§ PROBLEM TO WORK ON: Go to the line in the entries below that holds "前端未来的发展，随着 Web 3.0" and repeat exactly from there through the line that holds "上述的发展也就是在近一二十年", inclusive.

§ SOURCE DATA:

────

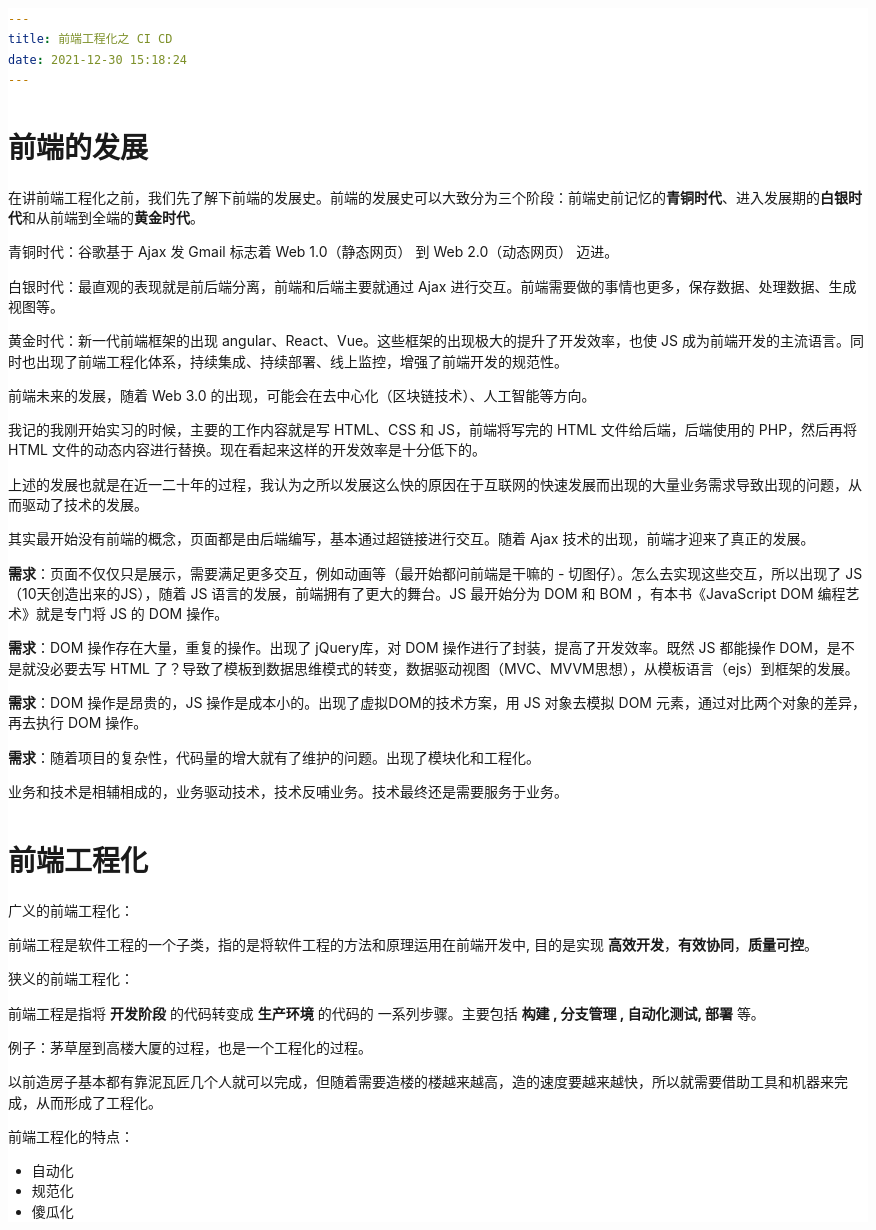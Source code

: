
 ```yaml
---
title: 前端工程化之 CI CD
date: 2021-12-30 15:18:24
---
```


# 前端的发展

在讲前端工程化之前，我们先了解下前端的发展史。前端的发展史可以大致分为三个阶段：前端史前记忆的**青铜时代**、进入发展期的**白银时代**和从前端到全端的**黄金时代**。

青铜时代：谷歌基于 Ajax 发 Gmail 标志着 Web 1.0（静态网页） 到 Web 2.0（动态网页） 迈进。

白银时代：最直观的表现就是前后端分离，前端和后端主要就通过 Ajax 进行交互。前端需要做的事情也更多，保存数据、处理数据、生成视图等。

黄金时代：新一代前端框架的出现 angular、React、Vue。这些框架的出现极大的提升了开发效率，也使 JS 成为前端开发的主流语言。同时也出现了前端工程化体系，持续集成、持续部署、线上监控，增强了前端开发的规范性。

前端未来的发展，随着 Web 3.0 的出现，可能会在去中心化（区块链技术）、人工智能等方向。

我记的我刚开始实习的时候，主要的工作内容就是写 HTML、CSS 和 JS，前端将写完的 HTML 文件给后端，后端使用的 PHP，然后再将 HTML 文件的动态内容进行替换。现在看起来这样的开发效率是十分低下的。

上述的发展也就是在近一二十年的过程，我认为之所以发展这么快的原因在于互联网的快速发展而出现的大量业务需求导致出现的问题，从而驱动了技术的发展。

其实最开始没有前端的概念，页面都是由后端编写，基本通过超链接进行交互。随着 Ajax 技术的出现，前端才迎来了真正的发展。

**需求**：页面不仅仅只是展示，需要满足更多交互，例如动画等（最开始都问前端是干嘛的 - 切图仔）。怎么去实现这些交互，所以出现了 JS（10天创造出来的JS），随着 JS 语言的发展，前端拥有了更大的舞台。JS 最开始分为 DOM 和 BOM ，有本书《JavaScript DOM 编程艺术》就是专门将 JS 的 DOM 操作。

**需求**：DOM 操作存在大量，重复的操作。出现了 jQuery库，对 DOM 操作进行了封装，提高了开发效率。既然 JS 都能操作 DOM，是不是就没必要去写 HTML 了？导致了模板到数据思维模式的转变，数据驱动视图（MVC、MVVM思想），从模板语言（ejs）到框架的发展。

**需求**：DOM 操作是昂贵的，JS 操作是成本小的。出现了虚拟DOM的技术方案，用 JS 对象去模拟 DOM 元素，通过对比两个对象的差异，再去执行 DOM 操作。

**需求**：随着项目的复杂性，代码量的增大就有了维护的问题。出现了模块化和工程化。

业务和技术是相辅相成的，业务驱动技术，技术反哺业务。技术最终还是需要服务于业务。

# 前端工程化

广义的前端工程化：

前端工程是软件工程的一个子类，指的是将软件工程的方法和原理运用在前端开发中, 目的是实现 **高效开发**，**有效协同**，**质量可控**。

狭义的前端工程化：

前端工程是指将 **开发阶段** 的代码转变成 **生产环境** 的代码的 一系列步骤。主要包括 **构建 , 分支管理 , 自动化测试, 部署** 等。

例子：茅草屋到高楼大厦的过程，也是一个工程化的过程。

以前造房子基本都有靠泥瓦匠几个人就可以完成，但随着需要造楼的楼越来越高，造的速度要越来越快，所以就需要借助工具和机器来完成，从而形成了工程化。

前端工程化的特点：

- 自动化
- 规范化
- 傻瓜化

────

§ PROBLEM SOLUTION:
前端未来的发展，随着 Web 3.0 的出现，可能会在去中心化（区块链技术）、人工智能等方向。

我记的我刚开始实习的时候，主要的工作内容就是写 HTML、CSS 和 JS，前端将写完的 HTML 文件给后端，后端使用的 PHP，然后再将 HTML 文件的动态内容进行替换。现在看起来这样的开发效率是十分低下的。

上述的发展也就是在近一二十年的过程，我认为之所以发展这么快的原因在于互联网的快速发展而出现的大量业务需求导致出现的问题，从而驱动了技术的发展。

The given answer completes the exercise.